Até aqui, Contudo, os esforços da humanidade ficaram muito aquém da miosina da natureza, que acelera sem esforço em suas tarefas biológicas. "A capacidade da miosina de converter energia química em energia mecânica é impressionante, "Salaita diz." Eles são os motores mais eficientes que conhecemos hoje. "
Alguns nano caminhantes sintéticos movem-se sobre duas pernas. Eles são essencialmente enzimas feitas de DNA, alimentado pelo RNA catalisador. Esses nano caminhantes tendem a ser extremamente instáveis, devido aos altos níveis de movimento browniano na escala nano. Outras versões com quatro, e mesmo seis, as pernas se mostraram mais estáveis, mas muito mais lento. Na verdade, seu ritmo é glacial:um motor de quatro patas baseado em DNA precisaria de cerca de 20 anos para se mover um centímetro.
Kevin Yehl, um pós-doutorado no laboratório de Salaita, teve a ideia de construir um motor baseado em DNA usando uma esfera de vidro de tamanho mícron. Centenas de fitas de DNA, ou "pernas, "podem se ligar à esfera. Essas pernas de DNA são colocadas em uma lâmina de vidro revestida com o reagente:RNA.
As pernas do DNA são atraídas para o RNA, mas assim que pisam nele, eles o destroem por meio da atividade de uma enzima chamada RNase H. À medida que as pernas se ligam e depois se liberam do substrato, eles guiam a esfera ao longo, permitindo que mais pernas do DNA continuem se ligando e puxando.
"É chamado de mecanismo de ponte queimada, "Salaita explica." Onde quer que as pernas do DNA pisem, eles atropelam e destroem o reagente. Eles têm que continuar se movendo e pisar onde não pisaram, a fim de encontrar mais reagente. "
Kevin Yehl, colega de pós-doutorado de Emory, configura um microscópio de smartphone para obter uma leitura do movimento das partículas do motor de DNA em movimento.

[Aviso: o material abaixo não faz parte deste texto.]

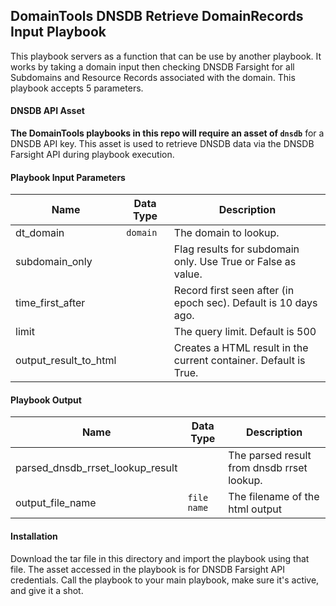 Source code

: ## DomainTools DNSDB Retrieve DomainRecords Input Playbook

This playbook servers as a function that can be use by another playbook. It works by taking a domain input then checking DNSDB Farsight for all Subdomains and Resource Records associated with the domain. 
This playbook accepts 5 parameters.


#### DNSDB API Asset

**The DomainTools playbooks in this repo will require an asset of `dnsdb`** for a DNSDB API key. This asset is used to retrieve DNSDB data via the DNSDB Farsight API during playbook execution. 
<br>

#### Playbook Input Parameters

| Name                  | Data Type | Description                                                      |
|-----------------------|-----------|------------------------------------------------------------------|
| dt_domain             | `domain`  | The domain to lookup.                                            |
| subdomain_only        |           | Flag results for subdomain only. Use True or False as value.     |
| time_first_after      |           | Record first seen after (in epoch sec). Default is 10 days ago.  |
| limit                 |           | The query limit. Default is 500                                  |
| output_result_to_html |           | Creates a HTML result in the current container. Default is True. |

#### Playbook Output

| Name                             | Data Type   | Description                                |
|----------------------------------|-------------|--------------------------------------------|
| parsed_dnsdb_rrset_lookup_result |             | The parsed result from dnsdb rrset lookup. |
| output_file_name                 | `file name` | The filename of the html output            |

#### Installation

Download the tar file in this directory and import the playbook using that file. The asset accessed in the playbook is for DNSDB Farsight API credentials. Call the playbook to your main playbook, make sure it's active, and give it a shot.
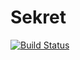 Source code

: Sekret
======

[![Build Status](https://travis-ci.org/nownabe/sekret.svg?branch=master)](https://travis-ci.org/nownabe/sekret)
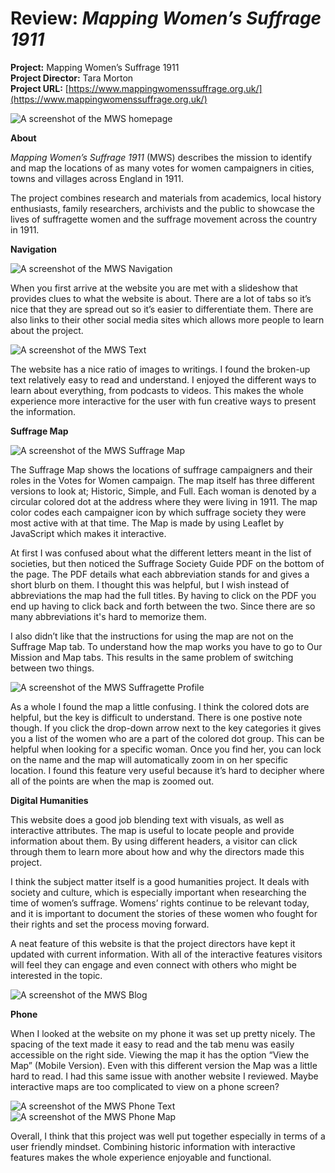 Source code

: # Review: *Mapping Women’s Suffrage 1911*

**Project:** Mapping Women’s Suffrage 1911<br/>
**Project Director:** Tara Morton <br/>
**Project URL:** [https://www.mappingwomenssuffrage.org.uk/](https://www.mappingwomenssuffrage.org.uk/) <br />

![A screenshot of the MWS homepage](https://Emma-Farrar.github.io/Emma-Farrar/images/SuffrageHomepage.png)

**About**

*Mapping Women’s Suffrage 1911* (MWS) describes the mission to identify and map the locations of as many votes for women campaigners in cities, towns and villages across England in 1911. 

The project combines research and materials from academics, local history enthusiasts, family researchers, archivists and the public to showcase the lives of suffragette women and the suffrage movement across the country in 1911.

**Navigation**

![A screenshot of the MWS Navigation](https://Emma-Farrar.github.io/Emma-Farrar/images/Nav.png)

When you first arrive at the website you are met with a slideshow that provides clues to what the website is about. There are a lot of tabs so it’s nice that they are spread out so it’s easier to differentiate them. There are also links to their other social media sites which allows more people to learn about the project.

![A screenshot of the MWS Text](https://Emma-Farrar.github.io/Emma-Farrar/images/Text.png)

The website has a nice ratio of images to writings. I found the broken-up text relatively easy to read and understand. I enjoyed the different ways to learn about everything, from podcasts to videos. This makes the whole experience more interactive for the user with fun creative ways to present the information.

**Suffrage Map**

![A screenshot of the MWS Suffrage Map](https://Emma-Farrar.github.io/Emma-Farrar/images/SuffrageMap.png)

The Suffrage Map shows the locations of suffrage campaigners and their roles in the Votes for Women campaign. The map itself has three different versions to look at; Historic, Simple, and Full. Each woman is denoted by a circular colored dot at the address where they were living in 1911. The map color codes each campaigner icon by which suffrage society they were most active with at that time. The Map is made by using Leaflet by JavaScript which makes it interactive.

At first I was confused about what the different letters meant in the list of societies, but then noticed the Suffrage Society Guide PDF on the bottom of the page. The PDF details what each abbreviation stands for and gives a short blurb on them. I thought this was helpful, but I wish instead of abbreviations the map had the full titles. By having to click on the PDF you end up having to click back and forth between the two. Since there are so many abbreviations it's hard to memorize them.  

I also didn’t like that the instructions for using the map are not on the Suffrage Map tab. To understand how the map works you have to go to Our Mission and Map tabs. This results in the same problem of switching between two things.

![A screenshot of the MWS Suffragette Profile](https://Emma-Farrar.github.io/Emma-Farrar/images/Zoom.png)

As a whole I found the map a little confusing. I think the colored dots are helpful, but the key is difficult to understand. There is one postive note though. If you click the drop-down arrow next to the key categories it gives you a list of the women who are a part of the colored dot group. This can be helpful when looking for a specific woman. Once you find her, you can lock on the name and the map will automatically zoom in on her specific location. I found this feature very useful because it’s hard to decipher where all of the points are when the map is zoomed out. 

**Digital Humanities**

This website does a good job blending text with visuals, as well as interactive attributes. The map is useful to locate people and provide information about them. By using different headers, a visitor can click through them to learn more about how and why the directors made this project.

I think the subject matter itself is a good humanities project. It deals with society and culture, which is especially important when researching the time of women’s suffrage. Womens’ rights continue to be relevant today, and it is important to document the stories of these women who fought for their rights and set the process moving forward. 

A neat feature of this website is that the project directors have kept it updated with current information. With all of the interactive features visitors will feel they can engage and even connect with others who might be interested in the topic.

![A screenshot of the MWS Blog](https://Emma-Farrar.github.io/Emma-Farrar/images/SBlog.jpg)

**Phone**

When I looked at the website on my phone it was set up pretty nicely. The spacing of the text made it easy to read and the tab menu was easily accessible on the right side. Viewing the map it has the option “View the Map” (Mobile Version). Even with this different version the Map was a little hard to read. I had this same issue with another website I reviewed. Maybe interactive maps are too complicated to view on a phone screen?

![A screenshot of the MWS Phone Text](https://Emma-Farrar.github.io/Emma-Farrar/images/PhoneText.jpg)
![A screenshot of the MWS Phone Map](https://Emma-Farrar.github.io/Emma-Farrar/images/PhoneSMap.jpg)

Overall, I think that this project was well put together especially in terms of a user friendly mindset. Combining historic information with interactive features makes the whole experience enjoyable and functional.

Tão simples, método de baixa tecnologia pode ser útil para fazer diagnósticos de doenças no campo, por exemplo, detectar uma única mutação em uma fita de DNA. Crédito:Bryan Meltz, Foto / vídeo de Emory
A combinação do movimento de rolamento, e a velocidade da enzima RNase H em um substrato, dá ao novo motor de DNA sua estabilidade e velocidade.

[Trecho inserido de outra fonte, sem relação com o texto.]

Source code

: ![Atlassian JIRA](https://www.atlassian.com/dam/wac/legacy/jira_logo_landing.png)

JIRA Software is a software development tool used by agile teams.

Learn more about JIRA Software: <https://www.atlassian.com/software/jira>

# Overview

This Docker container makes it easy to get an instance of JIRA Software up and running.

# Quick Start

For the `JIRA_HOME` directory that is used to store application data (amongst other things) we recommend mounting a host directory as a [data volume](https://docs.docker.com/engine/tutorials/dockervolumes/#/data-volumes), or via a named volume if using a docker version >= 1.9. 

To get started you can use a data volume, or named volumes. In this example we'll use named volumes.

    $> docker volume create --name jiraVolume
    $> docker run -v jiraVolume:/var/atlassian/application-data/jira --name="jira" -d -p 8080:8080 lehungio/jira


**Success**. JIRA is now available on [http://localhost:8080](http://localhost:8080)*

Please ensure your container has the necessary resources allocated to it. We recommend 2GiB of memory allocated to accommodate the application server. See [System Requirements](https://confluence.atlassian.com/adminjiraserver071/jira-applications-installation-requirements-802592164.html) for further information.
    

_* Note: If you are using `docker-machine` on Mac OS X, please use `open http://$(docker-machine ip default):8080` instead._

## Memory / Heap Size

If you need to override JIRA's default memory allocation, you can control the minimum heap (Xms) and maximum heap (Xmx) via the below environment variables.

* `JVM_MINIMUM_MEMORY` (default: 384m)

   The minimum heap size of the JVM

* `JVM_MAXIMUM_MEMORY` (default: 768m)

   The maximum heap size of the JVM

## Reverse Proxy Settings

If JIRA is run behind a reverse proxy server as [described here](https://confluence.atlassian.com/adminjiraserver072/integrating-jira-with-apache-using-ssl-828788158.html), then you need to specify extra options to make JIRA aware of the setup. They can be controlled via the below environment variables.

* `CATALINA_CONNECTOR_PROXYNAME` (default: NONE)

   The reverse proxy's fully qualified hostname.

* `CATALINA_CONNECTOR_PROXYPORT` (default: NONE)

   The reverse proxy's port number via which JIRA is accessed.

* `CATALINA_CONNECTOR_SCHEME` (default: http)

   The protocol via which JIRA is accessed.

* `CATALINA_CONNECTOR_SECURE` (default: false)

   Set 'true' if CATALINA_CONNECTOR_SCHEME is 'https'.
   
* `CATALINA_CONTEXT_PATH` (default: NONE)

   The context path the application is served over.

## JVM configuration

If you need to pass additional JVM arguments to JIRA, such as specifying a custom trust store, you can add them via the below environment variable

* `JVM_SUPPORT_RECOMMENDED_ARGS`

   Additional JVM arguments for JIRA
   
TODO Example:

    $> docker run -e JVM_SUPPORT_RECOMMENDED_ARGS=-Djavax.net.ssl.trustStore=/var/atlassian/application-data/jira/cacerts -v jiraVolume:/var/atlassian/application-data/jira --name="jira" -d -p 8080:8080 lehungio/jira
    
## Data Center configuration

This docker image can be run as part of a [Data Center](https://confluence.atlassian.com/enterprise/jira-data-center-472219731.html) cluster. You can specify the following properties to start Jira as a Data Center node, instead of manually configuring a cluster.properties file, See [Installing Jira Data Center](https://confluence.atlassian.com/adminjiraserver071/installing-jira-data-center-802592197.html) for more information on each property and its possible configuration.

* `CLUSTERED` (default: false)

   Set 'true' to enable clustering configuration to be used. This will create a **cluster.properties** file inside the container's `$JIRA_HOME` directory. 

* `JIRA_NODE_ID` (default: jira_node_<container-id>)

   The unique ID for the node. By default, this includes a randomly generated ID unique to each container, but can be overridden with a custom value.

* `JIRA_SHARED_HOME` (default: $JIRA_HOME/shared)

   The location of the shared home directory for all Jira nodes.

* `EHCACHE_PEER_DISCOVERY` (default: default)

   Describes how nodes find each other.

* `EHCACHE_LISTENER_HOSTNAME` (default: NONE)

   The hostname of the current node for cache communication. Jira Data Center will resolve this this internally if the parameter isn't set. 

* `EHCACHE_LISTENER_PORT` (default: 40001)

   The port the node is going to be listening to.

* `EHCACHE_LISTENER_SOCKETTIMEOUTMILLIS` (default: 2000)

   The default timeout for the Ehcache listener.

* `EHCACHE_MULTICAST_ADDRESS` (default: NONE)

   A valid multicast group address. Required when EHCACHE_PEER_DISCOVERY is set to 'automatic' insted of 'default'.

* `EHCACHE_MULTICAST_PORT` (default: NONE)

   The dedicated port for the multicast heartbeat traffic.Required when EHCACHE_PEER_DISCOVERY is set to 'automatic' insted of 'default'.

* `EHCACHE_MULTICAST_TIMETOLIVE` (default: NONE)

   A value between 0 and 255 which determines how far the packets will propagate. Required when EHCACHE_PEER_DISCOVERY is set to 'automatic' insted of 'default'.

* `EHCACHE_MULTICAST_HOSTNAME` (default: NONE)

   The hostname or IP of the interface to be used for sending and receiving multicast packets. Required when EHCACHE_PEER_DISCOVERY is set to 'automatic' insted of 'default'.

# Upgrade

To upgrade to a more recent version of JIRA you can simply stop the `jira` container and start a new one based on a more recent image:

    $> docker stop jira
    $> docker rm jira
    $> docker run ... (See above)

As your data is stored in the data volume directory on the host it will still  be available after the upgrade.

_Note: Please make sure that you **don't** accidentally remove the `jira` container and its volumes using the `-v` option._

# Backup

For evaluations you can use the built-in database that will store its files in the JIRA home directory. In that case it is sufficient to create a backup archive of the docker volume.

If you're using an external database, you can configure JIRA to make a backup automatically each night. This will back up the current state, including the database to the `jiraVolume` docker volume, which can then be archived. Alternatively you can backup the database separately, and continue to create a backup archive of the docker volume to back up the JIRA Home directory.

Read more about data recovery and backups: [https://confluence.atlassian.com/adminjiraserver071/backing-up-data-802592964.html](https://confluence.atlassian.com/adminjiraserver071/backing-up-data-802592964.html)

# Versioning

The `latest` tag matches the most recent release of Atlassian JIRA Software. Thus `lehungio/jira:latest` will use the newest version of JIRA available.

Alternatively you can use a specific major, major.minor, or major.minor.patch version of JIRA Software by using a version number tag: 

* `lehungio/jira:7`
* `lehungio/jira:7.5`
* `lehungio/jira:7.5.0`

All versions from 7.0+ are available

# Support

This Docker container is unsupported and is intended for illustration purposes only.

"Nosso motor baseado em DNA pode viajar um centímetro em sete dias, em vez de 20 anos, tornando-o 1, 000 vezes mais rápido do que as versões anteriores, "Salaita diz." Na verdade, os motores de miosina da natureza são apenas 10 vezes mais rápidos que os nossos, e levaram bilhões de anos para evoluir. "

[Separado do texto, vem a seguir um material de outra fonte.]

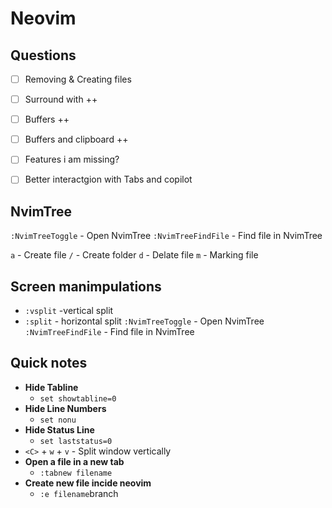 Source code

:# Neovim

## Questions

- [ ] Removing & Creating files
- [ ] Surround with         ++  
- [ ] Buffers               ++
- [ ] Buffers and clipboard ++
- [ ] Features i am missing? 
- [ ] Better interactgion with Tabs and copilot


## NvimTree

`:NvimTreeToggle` - Open NvimTree
`:NvimTreeFindFile` - Find file in NvimTree

`a` - Create file 
    `/` - Create folder
`d` - Delate file
`m` - Marking file

## Screen manimpulations

- `:vsplit` -vertical split
- `:split` - horizontal split
`:NvimTreeToggle` - Open NvimTree
`:NvimTreeFindFile` - Find file in NvimTree

## Quick notes 

- **Hide Tabline** 
    - `set showtabline=0`
- **Hide Line Numbers**
    - `set nonu`
- **Hide Status Line**
    - `set laststatus=0`
- `<C>` + `w` + `v` - Split window vertically
- **Open a file in a new tab**
    - `:tabnew filename`
- **Create new file incide neovim**
    - `:e filename`branch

Os pesquisadores demonstraram que seus motores giratórios podem ser usados para detectar uma única mutação de DNA medindo o deslocamento de partículas. Eles simplesmente colaram lentes de dois ponteiros laser baratos na câmera de um smartphone para transformar o telefone em um microscópio e capturar vídeos do movimento das partículas.
"Usando um smartphone, podemos obter uma leitura de qualquer coisa que esteja interferindo na reação enzima-substrato, porque isso vai mudar a velocidade da partícula, "Salaita diz." Por exemplo, podemos detectar uma única mutação em uma fita de DNA. "
Tão simples, método de baixa tecnologia pode ser útil para fazer a detecção diagnóstica de amostras biológicas no campo, ou em qualquer lugar com recursos limitados.
A prova de que os motores rolam veio por acidente, Salaita acrescenta. Durante seus experimentos, duas das esferas de vidro ocasionalmente ficavam grudadas, ou dimerizado. Em vez de fazer uma trilha errante, eles deixaram um par de reta, trilhas paralelas em todo o substrato, como um cortador de grama cortando grama.
"É o primeiro exemplo de um motor molecular sintético que segue em linha reta sem uma trilha ou campo magnético para guiá-lo, "Salaita diz.
Além de Salaita e Yehl, os co-autores no Nature Nanotechnology papel inclui pesquisadores Emory Skanda Vivek, Yang Liu, Yun Zhang, Eric Weeks, Andrew Mugler (que agora está na Purdue University) e Mengzhen Fan (Oxford University).